Sally emerges from her room in a thin hospital gown, snap buttons, no laces or ties. She suddenly looks ageless. The only other time I’ve seen her in a hospital was the night she was born. By that point in our marriage her mother and I were like two people drinking alone in a bar. Not hostile, just miles apart. Yet when Sally appeared, a huge optimism came over us, a physical optimism, primitive and momentarily blind. She was her own truth, complete to herself, so beautifully formed that the jaded maternity nurses marveled at what perfection had just slid into the world.
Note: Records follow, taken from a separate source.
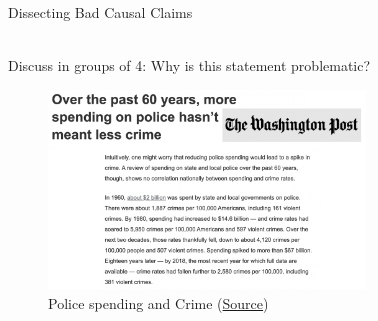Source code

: \documentclass[11pt]{beamer}
\begin{document}
\begin{frame}[fragile]{Dissecting Bad Causal Claims}

   \begin{alertblock} {\centering \vspace{-1.5ex} \\ Discuss in groups of 4: Why is this statement problematic?  \\ \vspace{-1.5ex} } \end{alertblock}

\begin{figure}
    \centering
    \includegraphics[width=0.75\textwidth]{figures/s1_washingtonpost.png}
    \caption{Police spending and Crime (\href{https://www.washingtonpost.com/politics/2020/06/07/over-past-60-years-more-spending-police-hasnt-necessarily-meant-less-crime/
}{Source})}
    \label{fig:wp}
\end{figure}


\end{frame}
\end{document}
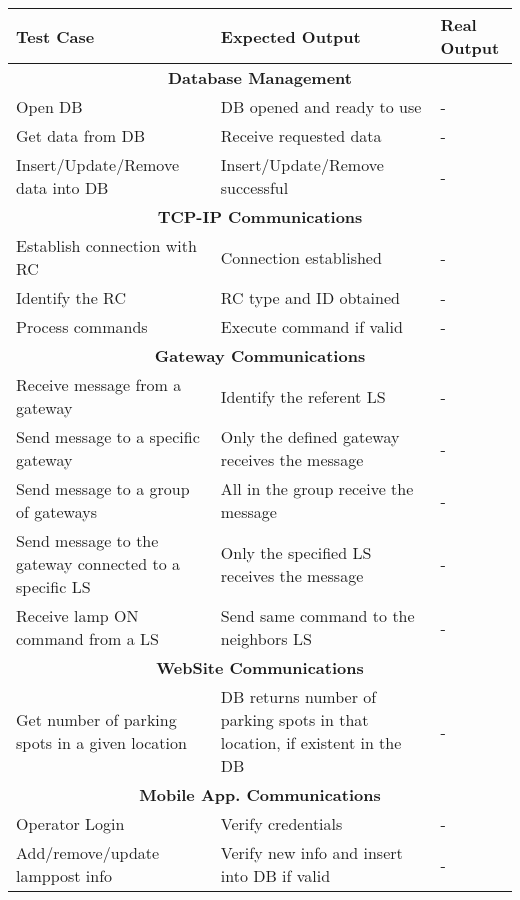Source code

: \begin{table}[H]
	\centering
	\begin{threeparttable}
	\resizebox{\columnwidth}{!}
	{
		\begin{tabular}{|m{4cm}|m{5cm}||m{5cm}|}
			\hline
			\textbf{Test Case} & \textbf{Expected Output} & \textbf{Real Output}
			\\\hline\hline
			\multicolumn{3}{c}{\textbf{Database Management}}\\\hline
			Open DB & DB opened and ready to use & -
			\\\hline
			Get data from DB & Receive requested data & -
			\\\hline
			Insert/Update/Remove data into DB & Insert/Update/Remove successful & -
			\\\hline
			
			\multicolumn{3}{c}{\textbf{TCP-IP Communications}}\\\hline
			Establish connection with RC & Connection established & -
			\\\hline
			Identify the RC & RC type and ID obtained & -
			\\\hline
			Process commands & Execute command if valid & -
			\\\hline
			
			\multicolumn{3}{c}{\textbf{Gateway Communications}}\\\hline
			Receive message from a gateway & Identify the referent LS & -
			\\\hline
			Send message to a specific gateway & Only the defined gateway receives the message & - 
			\\\hline
			Send message to a group of gateways & All in the group receive the message & -
			\\\hline
			Send message to the gateway connected to a specific LS & Only the specified LS receives the message & -
			\\\hline
			Receive lamp ON command from a LS & Send same command to the neighbors LS & -
			\\\hline
			
			\multicolumn{3}{c}{\textbf{WebSite Communications}}\\\hline
			Get number of parking spots in a given location & DB returns number of parking spots in that location, if existent in the DB & -
			\\\hline
			
			\multicolumn{3}{c}{\textbf{Mobile App. Communications}}\\\hline
			Operator Login & Verify credentials & -
			\\\hline
			Add/remove/update lamppost info & Verify new info and insert into DB if valid & -
			\\\hline
		\end{tabular}
	}
	

\end{threeparttable}
\end{table}
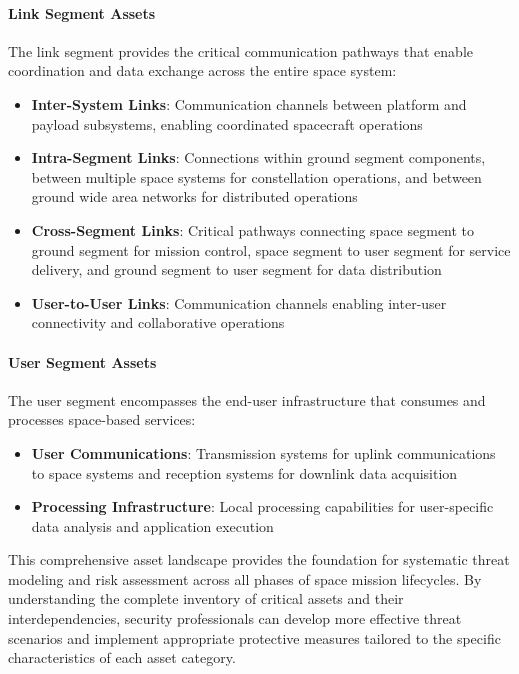 \documentclass[binding=0.6cm]{sapthesis}
\begin{document}
\paragraph{Link Segment Assets}

The link segment provides the critical communication pathways that enable coordination and data exchange across the entire space system:

\begin{itemize}
    \item \textbf{Inter-System Links}: Communication channels between platform and payload subsystems, enabling coordinated spacecraft operations
    \item \textbf{Intra-Segment Links}: Connections within ground segment components, between multiple space systems for constellation operations, and between ground wide area networks for distributed operations
    \item \textbf{Cross-Segment Links}: Critical pathways connecting space segment to ground segment for mission control, space segment to user segment for service delivery, and ground segment to user segment for data distribution
    \item \textbf{User-to-User Links}: Communication channels enabling inter-user connectivity and collaborative operations
\end{itemize}

\paragraph{User Segment Assets}

The user segment encompasses the end-user infrastructure that consumes and processes space-based services:

\begin{itemize}
    \item \textbf{User Communications}: Transmission systems for uplink communications to space systems and reception systems for downlink data acquisition
    \item \textbf{Processing Infrastructure}: Local processing capabilities for user-specific data analysis and application execution
\end{itemize}

This comprehensive asset landscape provides the foundation for systematic threat modeling and risk assessment across all phases of space mission lifecycles. By understanding the complete inventory of critical assets and their interdependencies, security professionals can develop more effective threat scenarios and implement appropriate protective measures tailored to the specific characteristics of each asset category.
\end{document}
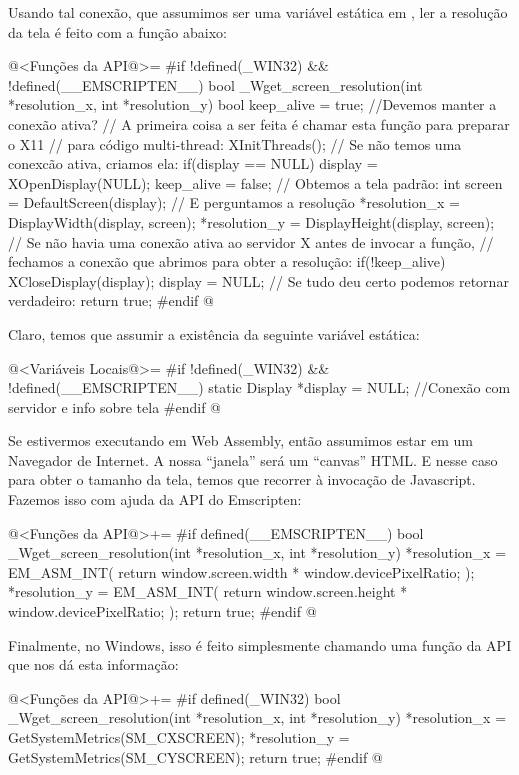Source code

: Usando tal conexão, que assumimos ser uma variável estática
em , ler a resolução da tela é feito com a função
abaixo:

\iniciocodigo
@<Funções da API@>=
#if !defined(_WIN32) && !defined(__EMSCRIPTEN__)
bool _Wget_screen_resolution(int *resolution_x, int *resolution_y){
  bool keep_alive = true; //Devemos manter a conexão ativa?
  // A primeira coisa a ser feita é chamar esta função para preparar o X11
  // para código multi-thread:
  XInitThreads();
  // Se não temos uma conexcão ativa, criamos ela:
  if(display == NULL){
    display = XOpenDisplay(NULL);
    keep_alive = false;
  }
  // Obtemos a tela padrão:
  int screen = DefaultScreen(display);
  // E perguntamos a resolução
  *resolution_x = DisplayWidth(display, screen);
  *resolution_y = DisplayHeight(display, screen);
  // Se não havia uma conexão ativa ao servidor X antes de invocar a função,
  // fechamos a conexão que abrimos para obter a resolução:
  if(!keep_alive){
    XCloseDisplay(display);
    display = NULL;
  }
  // Se tudo deu certo podemos retornar verdadeiro:
  return true;
}
#endif
@
\fimcodigo

Claro, temos que assumir a existência da seguinte variável estática:

\iniciocodigo
@<Variáveis Locais@>=
#if !defined(_WIN32) && !defined(__EMSCRIPTEN__)
static Display *display = NULL; //Conexão com servidor e info sobre tela
#endif
@
\fimcodigo


Se estivermos executando em Web Assembly, então assumimos estar em um
Navegador de Internet. A nossa ``janela'' será um ``canvas'' HTML. E
nesse caso para obter o tamanho da tela, temos que recorrer à
invocação de Javascript. Fazemos isso com ajuda da API do Emscripten:

\iniciocodigo
@<Funções da API@>+=
#if defined(__EMSCRIPTEN__)
bool _Wget_screen_resolution(int *resolution_x, int *resolution_y){
  *resolution_x = EM_ASM_INT({
    return window.screen.width * window.devicePixelRatio;
  });
  *resolution_y = EM_ASM_INT({
    return window.screen.height * window.devicePixelRatio;
  });
  return true;
}
#endif
@
\fimcodigo



Finalmente, no Windows, isso é feito simplesmente chamando uma função
da API que nos dá esta informação:

\iniciocodigo
@<Funções da API@>+=
#if defined(_WIN32)
bool _Wget_screen_resolution(int *resolution_x, int *resolution_y){
  *resolution_x = GetSystemMetrics(SM_CXSCREEN);
  *resolution_y = GetSystemMetrics(SM_CYSCREEN);
  return true;
}
#endif
@
\fimcodigo

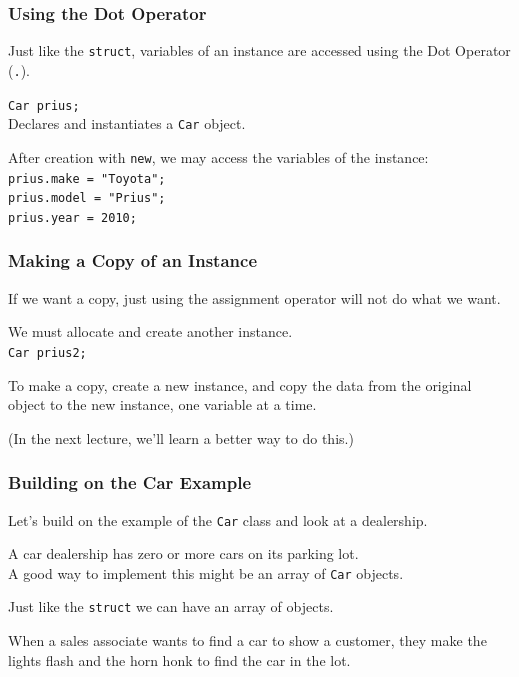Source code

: \begin{frame}
\frametitle{Using the Dot Operator}

Just like the \texttt{struct}, variables of an instance are accessed using the Dot Operator (\texttt{.}).

\texttt{Car prius;}\\
\quad Declares and instantiates a \texttt{Car} object.

After creation with \texttt{new}, we may access the variables of the instance:\\
\quad \texttt{prius.make  = "Toyota";}\\
\quad \texttt{prius.model = "Prius";}\\
\quad \texttt{prius.year  = 2010;}

\end{frame}



\begin{frame}
\frametitle{Making a Copy of an Instance}

If we want a copy, just using the assignment operator will not do what we want.

We must allocate and create another instance.\\
\quad \texttt{Car prius2;}

To make a copy, create a new instance, and copy the data from the original object to the new instance, one variable at a time.

(In the next lecture, we'll learn a better way to do this.)

\end{frame}

\begin{frame}
\frametitle{Building on the Car Example}

Let's build on the example of the \texttt{Car} class and look at a dealership.

A car dealership has zero or more cars on its parking lot.\\
\quad A good way to implement this might be an array of \texttt{Car} objects.

Just like the \texttt{struct} we can have an array of objects.

When a sales associate wants to find a car to show a customer, they make the lights flash and the horn honk to find the car in the lot.

\end{frame}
Though she has never set foot in a psychiatric hospital, there is the tacit sense from Sally that she is understood here, she is where she belongs. She acts as if a great burden has been lifted from her. At the same time she is more elevated than ever: feral, glitter-eyed. In 1855 a friend of Robert Schumann observed him at the piano in an asylum near Bonn: “like a machine whose springs are broken, but which still tries to work, jerking convulsively.” Sally appears to be heading toward this maimed point of perpetual motion. Her sole concern is to get her pen back, which has been confiscated with most of her other belongings–belt, matches, shoelaces, keys, anything with glass, and her comb with half its teeth snapped off by her potent hair. She initiates an agitated negotiation with the nurses, which immediately threatens to boil over into a serious scene. The nurses confer like referees after a disputed call. Then they grant her a felt-tip marker and march her back to her room.